Sunday, December 04, 2005

Christmas commercialism

Christmas has only recently been considered a Christian holiday. Look to many history books, and you can find information similar to this:

The Puritans considered Christmas un-Christian, and hoped to keep it out of America. They could not find Dec. 25 in the Bible, their sole source of religious guidance, and insisted that the date derived from Saturnalia, the Roman heathens' wintertime celebration. On their first Dec. 25 in the New World, in 1620, the Puritans worked on building projects and ostentatiously ignored the holiday. From 1659 to 1681 Massachusetts went further, making celebrating Christmas "by forbearing of labor, feasting or in any other way" a crime.

The concern that Christmas distracted from religious piety continued even after Puritanism waned. In 1827, an Episcopal bishop lamented that the Devil had stolen Christmas "and converted it into a day of worldly festivity, shooting and swearing." Throughout the 1800's, many religious leaders were still trying to hold the line. As late as 1855, New York newspapers reported that Presbyterian, Baptist and Methodist churches were closed on Dec. 25 because "they do not accept the day as a Holy One." On the eve of the Civil War, Christmas was recognized in just 18 states.

Now, under the guise of putting the Christ back in Christmas, some are calling for a boycott of stores that wish you a "Happy Holiday," rather than a "Merry Christmas." What's ironic is that this stance actually seeks to make Christmas more commercial by connecting the word "Christmas" more solidly with the consumerist orgy Christmas was originally created to be.

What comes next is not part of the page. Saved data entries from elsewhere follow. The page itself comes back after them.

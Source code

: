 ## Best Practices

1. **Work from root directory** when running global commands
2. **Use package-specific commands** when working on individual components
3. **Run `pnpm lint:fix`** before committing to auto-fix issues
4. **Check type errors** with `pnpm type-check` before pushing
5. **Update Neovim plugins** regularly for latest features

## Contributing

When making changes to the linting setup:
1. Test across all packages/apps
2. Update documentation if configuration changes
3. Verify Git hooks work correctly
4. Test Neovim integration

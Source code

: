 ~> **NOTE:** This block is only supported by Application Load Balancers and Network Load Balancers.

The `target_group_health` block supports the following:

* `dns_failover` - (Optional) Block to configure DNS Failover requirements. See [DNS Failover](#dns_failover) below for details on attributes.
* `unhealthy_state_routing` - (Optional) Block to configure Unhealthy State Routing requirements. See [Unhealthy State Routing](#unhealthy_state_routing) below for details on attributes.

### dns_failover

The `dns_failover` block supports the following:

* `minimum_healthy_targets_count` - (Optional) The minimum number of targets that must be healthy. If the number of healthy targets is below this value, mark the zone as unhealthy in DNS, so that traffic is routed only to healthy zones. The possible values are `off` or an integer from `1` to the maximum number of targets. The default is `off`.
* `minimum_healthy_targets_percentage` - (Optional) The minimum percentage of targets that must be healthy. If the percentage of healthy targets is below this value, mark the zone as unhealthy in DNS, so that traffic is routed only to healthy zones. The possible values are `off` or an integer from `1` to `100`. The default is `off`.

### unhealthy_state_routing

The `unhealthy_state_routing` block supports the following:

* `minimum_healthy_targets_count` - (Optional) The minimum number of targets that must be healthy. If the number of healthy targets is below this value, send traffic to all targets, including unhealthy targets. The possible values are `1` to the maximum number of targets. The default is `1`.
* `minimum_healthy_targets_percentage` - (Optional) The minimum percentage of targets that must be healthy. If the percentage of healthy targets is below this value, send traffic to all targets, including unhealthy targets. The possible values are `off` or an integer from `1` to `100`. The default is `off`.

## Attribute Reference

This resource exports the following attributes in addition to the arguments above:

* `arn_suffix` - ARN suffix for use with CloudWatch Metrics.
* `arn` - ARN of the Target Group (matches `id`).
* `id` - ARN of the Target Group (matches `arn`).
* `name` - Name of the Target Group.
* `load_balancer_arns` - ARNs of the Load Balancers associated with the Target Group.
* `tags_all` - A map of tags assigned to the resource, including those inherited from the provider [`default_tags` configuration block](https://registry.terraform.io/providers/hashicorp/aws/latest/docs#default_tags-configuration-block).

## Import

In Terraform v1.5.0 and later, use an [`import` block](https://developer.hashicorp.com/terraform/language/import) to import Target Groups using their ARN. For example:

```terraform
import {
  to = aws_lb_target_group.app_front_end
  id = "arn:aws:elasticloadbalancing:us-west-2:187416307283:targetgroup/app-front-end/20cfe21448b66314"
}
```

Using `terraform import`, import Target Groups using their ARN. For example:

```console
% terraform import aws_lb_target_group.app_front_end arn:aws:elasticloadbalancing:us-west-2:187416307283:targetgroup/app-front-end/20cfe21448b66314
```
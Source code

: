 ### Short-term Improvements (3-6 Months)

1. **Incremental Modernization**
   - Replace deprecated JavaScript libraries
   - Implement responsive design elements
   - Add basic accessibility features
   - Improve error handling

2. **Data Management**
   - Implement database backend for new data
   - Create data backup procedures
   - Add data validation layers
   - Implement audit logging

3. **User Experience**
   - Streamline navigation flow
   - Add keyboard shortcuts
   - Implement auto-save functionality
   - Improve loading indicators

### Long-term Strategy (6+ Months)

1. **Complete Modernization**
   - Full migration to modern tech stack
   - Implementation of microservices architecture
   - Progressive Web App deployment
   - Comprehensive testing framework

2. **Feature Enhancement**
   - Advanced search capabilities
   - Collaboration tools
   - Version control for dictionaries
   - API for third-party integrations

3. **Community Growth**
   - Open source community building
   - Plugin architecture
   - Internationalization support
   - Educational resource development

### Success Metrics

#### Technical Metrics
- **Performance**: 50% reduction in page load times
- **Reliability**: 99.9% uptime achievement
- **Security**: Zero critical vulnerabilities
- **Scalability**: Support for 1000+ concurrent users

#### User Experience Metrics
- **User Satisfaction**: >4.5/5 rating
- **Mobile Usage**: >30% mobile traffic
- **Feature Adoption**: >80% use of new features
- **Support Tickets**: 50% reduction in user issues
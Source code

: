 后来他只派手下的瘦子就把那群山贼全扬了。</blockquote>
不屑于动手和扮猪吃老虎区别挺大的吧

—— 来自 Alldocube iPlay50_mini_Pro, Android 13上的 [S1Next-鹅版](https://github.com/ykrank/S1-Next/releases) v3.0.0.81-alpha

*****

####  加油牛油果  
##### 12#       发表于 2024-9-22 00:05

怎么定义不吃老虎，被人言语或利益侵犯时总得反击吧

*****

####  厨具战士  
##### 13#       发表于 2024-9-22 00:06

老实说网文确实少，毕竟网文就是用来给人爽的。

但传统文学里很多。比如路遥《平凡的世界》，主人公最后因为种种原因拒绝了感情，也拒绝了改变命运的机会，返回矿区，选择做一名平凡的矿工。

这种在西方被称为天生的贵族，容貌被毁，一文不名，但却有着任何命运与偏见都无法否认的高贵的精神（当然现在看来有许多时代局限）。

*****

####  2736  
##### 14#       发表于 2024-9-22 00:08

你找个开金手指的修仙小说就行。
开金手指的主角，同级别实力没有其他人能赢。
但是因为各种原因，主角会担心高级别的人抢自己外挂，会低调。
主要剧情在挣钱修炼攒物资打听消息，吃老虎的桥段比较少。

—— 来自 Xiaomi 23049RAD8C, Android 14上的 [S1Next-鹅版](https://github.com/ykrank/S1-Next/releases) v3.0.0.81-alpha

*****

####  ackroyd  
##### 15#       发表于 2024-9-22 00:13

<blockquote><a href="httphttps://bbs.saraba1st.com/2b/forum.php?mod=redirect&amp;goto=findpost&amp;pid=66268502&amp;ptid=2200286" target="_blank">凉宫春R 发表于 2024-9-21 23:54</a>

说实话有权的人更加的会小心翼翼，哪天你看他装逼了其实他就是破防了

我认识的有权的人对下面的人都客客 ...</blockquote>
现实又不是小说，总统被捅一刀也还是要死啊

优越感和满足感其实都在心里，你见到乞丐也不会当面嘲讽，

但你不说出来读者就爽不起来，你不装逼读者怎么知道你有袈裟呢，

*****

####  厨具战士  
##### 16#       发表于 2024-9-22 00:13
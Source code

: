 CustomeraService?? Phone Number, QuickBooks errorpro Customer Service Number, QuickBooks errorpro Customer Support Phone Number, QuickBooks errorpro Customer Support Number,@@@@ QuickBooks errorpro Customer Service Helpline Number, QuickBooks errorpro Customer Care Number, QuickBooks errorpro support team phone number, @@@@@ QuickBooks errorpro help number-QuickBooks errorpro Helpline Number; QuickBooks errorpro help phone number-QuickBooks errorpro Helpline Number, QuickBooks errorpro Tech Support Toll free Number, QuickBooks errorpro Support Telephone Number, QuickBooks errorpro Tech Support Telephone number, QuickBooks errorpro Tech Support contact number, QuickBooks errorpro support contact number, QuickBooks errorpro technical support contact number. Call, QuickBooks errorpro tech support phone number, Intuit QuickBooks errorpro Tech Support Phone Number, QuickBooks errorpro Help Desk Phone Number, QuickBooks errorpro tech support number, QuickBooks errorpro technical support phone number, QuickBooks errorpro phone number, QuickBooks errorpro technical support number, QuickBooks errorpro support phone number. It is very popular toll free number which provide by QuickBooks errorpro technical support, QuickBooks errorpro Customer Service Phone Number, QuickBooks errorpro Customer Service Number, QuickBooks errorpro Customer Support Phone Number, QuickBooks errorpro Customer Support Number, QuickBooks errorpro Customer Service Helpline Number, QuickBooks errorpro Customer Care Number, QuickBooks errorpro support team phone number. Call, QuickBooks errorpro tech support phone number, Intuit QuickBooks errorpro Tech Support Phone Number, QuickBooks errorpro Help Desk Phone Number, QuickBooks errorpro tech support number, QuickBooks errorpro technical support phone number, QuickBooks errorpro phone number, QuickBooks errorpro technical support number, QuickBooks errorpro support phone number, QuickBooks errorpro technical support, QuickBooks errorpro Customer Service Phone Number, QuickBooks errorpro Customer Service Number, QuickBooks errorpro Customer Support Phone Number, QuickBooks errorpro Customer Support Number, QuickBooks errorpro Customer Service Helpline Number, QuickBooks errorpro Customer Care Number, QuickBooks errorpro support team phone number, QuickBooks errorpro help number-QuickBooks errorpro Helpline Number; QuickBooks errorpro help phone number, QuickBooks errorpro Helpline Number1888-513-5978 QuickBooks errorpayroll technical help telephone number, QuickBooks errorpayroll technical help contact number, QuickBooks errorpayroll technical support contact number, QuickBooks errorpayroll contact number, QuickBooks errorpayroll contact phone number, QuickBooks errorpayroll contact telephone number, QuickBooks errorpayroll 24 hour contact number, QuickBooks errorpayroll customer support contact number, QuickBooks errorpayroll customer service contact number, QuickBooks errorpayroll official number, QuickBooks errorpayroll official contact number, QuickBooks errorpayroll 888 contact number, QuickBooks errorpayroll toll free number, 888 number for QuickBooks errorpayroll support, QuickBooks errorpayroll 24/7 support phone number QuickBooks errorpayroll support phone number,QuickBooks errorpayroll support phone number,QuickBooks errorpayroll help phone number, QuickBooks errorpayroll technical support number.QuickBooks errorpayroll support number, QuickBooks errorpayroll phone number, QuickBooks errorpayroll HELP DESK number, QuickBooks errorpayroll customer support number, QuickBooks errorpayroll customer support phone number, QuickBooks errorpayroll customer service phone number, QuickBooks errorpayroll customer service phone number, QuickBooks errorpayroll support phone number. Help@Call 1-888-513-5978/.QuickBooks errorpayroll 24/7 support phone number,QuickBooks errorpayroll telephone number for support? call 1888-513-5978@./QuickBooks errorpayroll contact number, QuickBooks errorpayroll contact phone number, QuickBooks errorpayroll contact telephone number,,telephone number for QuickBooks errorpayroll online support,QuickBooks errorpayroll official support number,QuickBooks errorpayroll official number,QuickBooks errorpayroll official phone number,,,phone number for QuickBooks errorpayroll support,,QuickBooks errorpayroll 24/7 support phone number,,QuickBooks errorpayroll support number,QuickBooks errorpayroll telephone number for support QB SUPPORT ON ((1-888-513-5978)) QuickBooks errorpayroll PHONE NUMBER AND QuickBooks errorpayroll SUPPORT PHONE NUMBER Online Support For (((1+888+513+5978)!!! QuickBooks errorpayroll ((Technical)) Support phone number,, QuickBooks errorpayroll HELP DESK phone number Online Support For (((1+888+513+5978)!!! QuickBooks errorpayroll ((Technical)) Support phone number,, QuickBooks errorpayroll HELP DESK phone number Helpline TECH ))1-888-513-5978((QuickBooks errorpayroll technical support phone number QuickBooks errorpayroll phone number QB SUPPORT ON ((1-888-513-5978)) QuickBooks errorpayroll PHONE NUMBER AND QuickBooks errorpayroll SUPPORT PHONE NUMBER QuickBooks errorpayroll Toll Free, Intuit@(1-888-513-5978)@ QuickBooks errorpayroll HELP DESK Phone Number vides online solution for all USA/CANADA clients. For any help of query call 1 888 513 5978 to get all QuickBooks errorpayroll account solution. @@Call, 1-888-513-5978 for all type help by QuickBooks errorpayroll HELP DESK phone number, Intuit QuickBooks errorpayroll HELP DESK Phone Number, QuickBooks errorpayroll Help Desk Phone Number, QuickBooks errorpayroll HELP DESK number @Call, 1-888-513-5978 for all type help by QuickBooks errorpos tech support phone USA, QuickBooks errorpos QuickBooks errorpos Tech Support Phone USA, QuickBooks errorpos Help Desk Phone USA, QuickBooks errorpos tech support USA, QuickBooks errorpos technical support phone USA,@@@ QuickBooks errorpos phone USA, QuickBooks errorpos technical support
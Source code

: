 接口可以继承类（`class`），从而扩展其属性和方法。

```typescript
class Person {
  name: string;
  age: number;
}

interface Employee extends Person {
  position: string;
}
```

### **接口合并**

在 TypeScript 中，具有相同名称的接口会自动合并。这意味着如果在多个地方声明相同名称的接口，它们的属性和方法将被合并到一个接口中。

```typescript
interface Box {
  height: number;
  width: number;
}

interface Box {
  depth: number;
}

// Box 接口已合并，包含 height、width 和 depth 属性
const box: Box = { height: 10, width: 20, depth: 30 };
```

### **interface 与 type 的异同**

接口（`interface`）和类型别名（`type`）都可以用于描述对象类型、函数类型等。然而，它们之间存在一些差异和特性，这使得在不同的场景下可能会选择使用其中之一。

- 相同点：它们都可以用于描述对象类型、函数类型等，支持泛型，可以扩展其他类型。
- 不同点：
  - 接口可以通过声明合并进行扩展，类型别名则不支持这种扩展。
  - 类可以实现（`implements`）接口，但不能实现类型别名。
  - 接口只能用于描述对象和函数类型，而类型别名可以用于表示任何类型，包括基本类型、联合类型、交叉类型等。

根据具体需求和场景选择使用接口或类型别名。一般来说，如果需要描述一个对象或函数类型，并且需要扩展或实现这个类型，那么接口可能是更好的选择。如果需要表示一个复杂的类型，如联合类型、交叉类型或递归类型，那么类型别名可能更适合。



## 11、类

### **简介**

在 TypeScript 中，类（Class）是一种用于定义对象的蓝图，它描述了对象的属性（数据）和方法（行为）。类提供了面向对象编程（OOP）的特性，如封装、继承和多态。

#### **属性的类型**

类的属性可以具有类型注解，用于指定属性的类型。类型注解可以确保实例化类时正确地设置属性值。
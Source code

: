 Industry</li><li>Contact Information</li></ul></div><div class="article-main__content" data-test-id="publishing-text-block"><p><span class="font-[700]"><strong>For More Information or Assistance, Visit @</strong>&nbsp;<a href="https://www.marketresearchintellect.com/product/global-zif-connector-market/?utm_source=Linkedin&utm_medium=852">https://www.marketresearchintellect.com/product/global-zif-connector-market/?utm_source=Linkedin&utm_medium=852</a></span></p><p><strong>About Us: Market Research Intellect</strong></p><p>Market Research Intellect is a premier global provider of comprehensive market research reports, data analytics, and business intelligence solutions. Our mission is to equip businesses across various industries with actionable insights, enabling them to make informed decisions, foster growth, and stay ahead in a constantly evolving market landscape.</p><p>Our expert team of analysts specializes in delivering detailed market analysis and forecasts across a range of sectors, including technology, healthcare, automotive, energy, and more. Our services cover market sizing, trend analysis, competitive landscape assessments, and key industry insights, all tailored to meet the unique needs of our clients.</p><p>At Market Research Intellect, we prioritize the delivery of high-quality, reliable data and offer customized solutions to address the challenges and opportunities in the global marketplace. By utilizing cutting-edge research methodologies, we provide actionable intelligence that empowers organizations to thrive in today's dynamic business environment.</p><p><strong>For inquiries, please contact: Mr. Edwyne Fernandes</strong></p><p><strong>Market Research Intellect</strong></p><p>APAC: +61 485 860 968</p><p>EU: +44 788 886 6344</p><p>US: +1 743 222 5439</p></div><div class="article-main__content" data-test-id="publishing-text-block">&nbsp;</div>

Christmas gained popularity when it was transformed into a domestic celebration, after the publication of Clement Clarke Moore's "Visit from St. Nicholas" and Thomas Nast's Harper's Weekly drawings, which created the image of a white-bearded Santa who gave gifts to children. The new emphasis lessened religious leaders' worries that the holiday would be given over to drinking and swearing, but it introduced another concern: commercialism. By the 1920's, the retail industry had adopted Christmas as its own, sponsoring annual ceremonies to kick off the "Christmas shopping season."

The best idea I have ever read about returning sanity to Christmas was Hundred Dollar Holiday by Bill McKibben. He discusses the history of Christmas, and he laments how Christmas becomes so busy, depressing and expensive. His solution is elegant, and I would love to try it, but it would be hard for most people to convince their entire families to test his solution.

This year, my wife's family has decided to forgo buying each other gifts, instead opting to purchase gifts for children at Vanessa Behan Crisis Nursery. In my opinion, this is a great way to make the holiday more meaningful. While this solution is still "commercial," it makes Christmas about giving rather than getting.

The above quotes came from this article.

2 comments:

Anonymous said...

I agree, my family has been doing this for a couple of years-we sponsor a under-priviledged family. Well, the adults at least. You still gotta get stuff for the kids right? Watching them tear the wrappings off the presents is very entertaining.

Eric said...

Yes, we still get the kids gifts. Of course!!